From: Balbir Singh <balbir@linux.vnet.ibm.com>
To: Hirokazu Takahashi <taka@valinux.co.jp>
Cc: hugh@veritas.com, kamezawa.hiroyu@jp.fujitsu.com,
	linux-mm@kvack.org, yamamoto@valinux.co.jp, riel@redhat.com
Subject: Re: [RFC][PATCH] Clarify mem_cgroup lock handling and avoid races.
Date: Wed, 20 Feb 2008 17:06:08 +0530	[thread overview]
Message-ID: <47BC10A8.4020508@linux.vnet.ibm.com> (raw)
In-Reply-To: <20080220.185821.61784723.taka@valinux.co.jp>

Hirokazu Takahashi wrote:
> Hi,
> 
>>>> I'd like to start from RFC.
>>>>
>>>> In following code
>>>> ==
>>>>   lock_page_cgroup(page);
>>>>   pc = page_get_page_cgroup(page);
>>>>   unlock_page_cgroup(page);
>>>>
>>>>   access 'pc' later..
>>>> == (See, page_cgroup_move_lists())
>>>>
>>>> There is a race because 'pc' is not a stable value without lock_page_cgroup().
>>>> (mem_cgroup_uncharge can free this 'pc').
>>>>
>>>> For example, page_cgroup_move_lists() access pc without lock.
>>>> There is a small race window, between page_cgroup_move_lists()
>>>> and mem_cgroup_uncharge().

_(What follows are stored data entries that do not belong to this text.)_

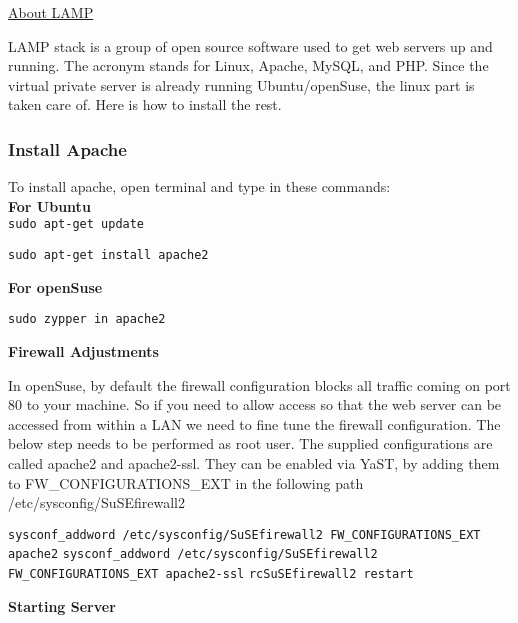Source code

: \documentclass[16pt]{article}
\begin{document}
\vspace{0.5cm}

{\underline{\Large{About LAMP}}}

  LAMP stack is a group of open source software used to get web servers up
  and running. The acronym stands for Linux, Apache, MySQL, and PHP. Since
  the virtual private server is already running Ubuntu/openSuse, the linux
  part is taken care of. Here is how to install the rest.


  
  

  

  \subsubsection{Install Apache}
  
  \hfill

  To install apache, open terminal and type in these commands: \\
  \textbf{For Ubuntu} \\
  \texttt{sudo apt-get update} 

  \texttt{sudo apt-get install apache2}

  \textbf{For openSuse}

  \texttt{sudo zypper in apache2}

  \textbf{Firewall Adjustments}

  In openSuse, by default the firewall configuration blocks all traffic
  coming on port 80 to your machine. So if you need to allow access so
  that the web server can be accessed from within a LAN we need to fine
  tune the firewall configuration. The below step needs to be performed as
  root user. The supplied configurations are called apache2 and
  apache2-ssl. They can be enabled via YaST, by adding them to
  FW\_CONFIGURATIONS\_EXT in the following path /etc/sysconfig/SuSEfirewall2
  
  \vspace{0.5cm}

  \texttt{sysconf\_addword /etc/sysconfig/SuSEfirewall2 FW\_CONFIGURATIONS\_EXT apache2}
  \texttt{sysconf\_addword /etc/sysconfig/SuSEfirewall2 FW\_CONFIGURATIONS\_EXT apache2-ssl}
  \texttt{rcSuSEfirewall2 restart}
  
   \vspace{0.5cm}

  \textbf{Starting Server}
\end{document}

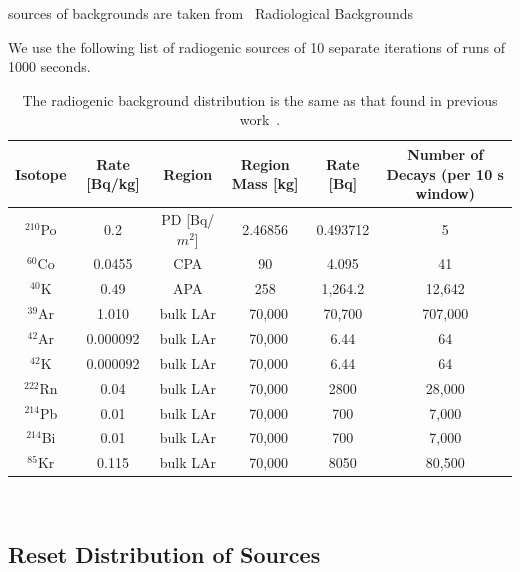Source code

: sources of backgrounds are taken from~\citep{DUNE-FD_TDRv4:Abi_2020}
Radiological Backgrounds~\citep{ar39_backgrounds, phd_backgrounds}

We use the following list of radiogenic sources of 10 separate iterations of runs of 1000 seconds.

\begin{table}
\begin{center}
\begin{tabular}{|c c c c c c|}
 \hline
 Isotope & Rate [Bq/kg] & Region & Region Mass [kg] & Rate [Bq] & Number of Decays (per 10 s window) \\ [0.5ex]
 \hline\hline
  $^{210}$Po & 0.2 & PD [Bq/$m^2$] & 2.46856 & 0.493712 & 5 \\
  $^{60}$Co & 0.0455 & CPA & 90 & 4.095 & 41 \\
  $^{40}$K & 0.49 & APA & 258 & 1,264.2 & 12,642 \\
  $^{39}$Ar & 1.010 & bulk LAr & ~70,000 & 70,700 & 707,000 \\
  $^{42}$Ar & 0.000092 & bulk LAr & ~70,000 & 6.44 & 64 \\
  $^{42}$K  & 0.000092 & bulk LAr & ~70,000 & 6.44 & 64 \\
  $^{222}$Rn & 0.04 & bulk LAr & ~70,000 & 2800 & 28,000 \\
  $^{214}$Pb & 0.01 & bulk LAr & ~70,000 & 700 & 7,000 \\
  $^{214}$Bi & 0.01 & bulk LAr & ~70,000 & 700 & 7,000 \\
  $^{85}$Kr & 0.115 & bulk LAr & ~70,000 & 8050 & 80,500 \\
 \hline
\end{tabular}
\caption{The radiogenic background distribution is the same as that found in previous work~\citep{qpix:shion}.}
\end{center}
\end{table}
~\label{table:radiogenic_backgrounds}


\subsection{Reset Distribution of Sources}



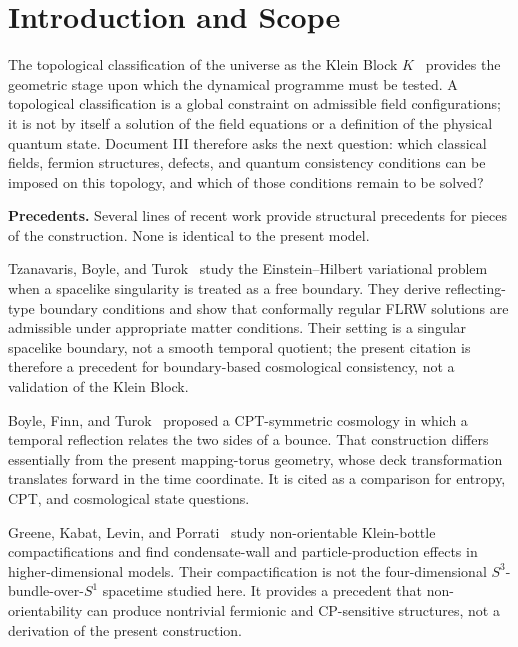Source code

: \documentclass[11pt]{article}
\theoremstyle{canonmath}
\theoremstyle{canonpostulate}
\theoremstyle{canonclaim}
\providecommand{\Klein}{\mathcal{K}}
\providecommand{\Sone}{S^1}
\providecommand{\Sthree}{S^3}
\def\mathcal#1{#1}%
\begin{document}
\newpage
{}
\tableofcontents
\newpage
{}
\setcounter{page}{1}

\section{Introduction and Scope}
\label{sec:intro}

The topological classification of the universe as the Klein Block $\Klein$~\cite{CanonWhat} provides the geometric stage upon which the dynamical programme must be tested. A topological classification is a global constraint on admissible field configurations; it is not by itself a solution of the field equations or a definition of the physical quantum state. Document III therefore asks the next question: which classical fields, fermion structures, defects, and quantum consistency conditions can be imposed on this topology, and which of those conditions remain to be solved?

\textbf{Precedents.} Several lines of recent work provide structural precedents for pieces of the construction. None is identical to the present model.

Tzanavaris, Boyle, and Turok~\cite{Turok2026} study the Einstein--Hilbert variational problem when a spacelike singularity is treated as a free boundary. They derive reflecting-type boundary conditions and show that conformally regular FLRW solutions are admissible under appropriate matter conditions. Their setting is a singular spacelike boundary, not a smooth temporal quotient; the present citation is therefore a precedent for boundary-based cosmological consistency, not a validation of the Klein Block.

Boyle, Finn, and Turok~\cite{BoyleFinnTurok} proposed a CPT-symmetric cosmology in which a temporal reflection relates the two sides of a bounce. That construction differs essentially from the present mapping-torus geometry, whose deck transformation translates forward in the time coordinate. It is cited as a comparison for entropy, CPT, and cosmological state questions.

Greene, Kabat, Levin, and Porrati~\cite{Greene2026,GreeneCompact} study non-orientable Klein-bottle compactifications and find condensate-wall and particle-production effects in higher-dimensional models. Their compactification is not the four-dimensional $\Sthree$-bundle-over-$\Sone$ spacetime studied here. It provides a precedent that non-orientability can produce nontrivial fermionic and CP-sensitive structures, not a derivation of the present construction.
\end{document}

At uncharge, page_cgroup struct is immedieately
>>>> freed but move_list can access it after taking lru_lock.
>>>> (*) mem_cgroup_uncharge_page() can be called without zone->lru lock.
>>>>
>>>> This is not good manner.
>>>> .....
>>>> There is no quick fix (maybe). Moreover, I hear some people around me said
>>>> current memcontrol.c codes are very complicated.
>>>> I agree ;( ..it's caued by my work.
>>>>
>>>> I'd like to fix problems in clean way.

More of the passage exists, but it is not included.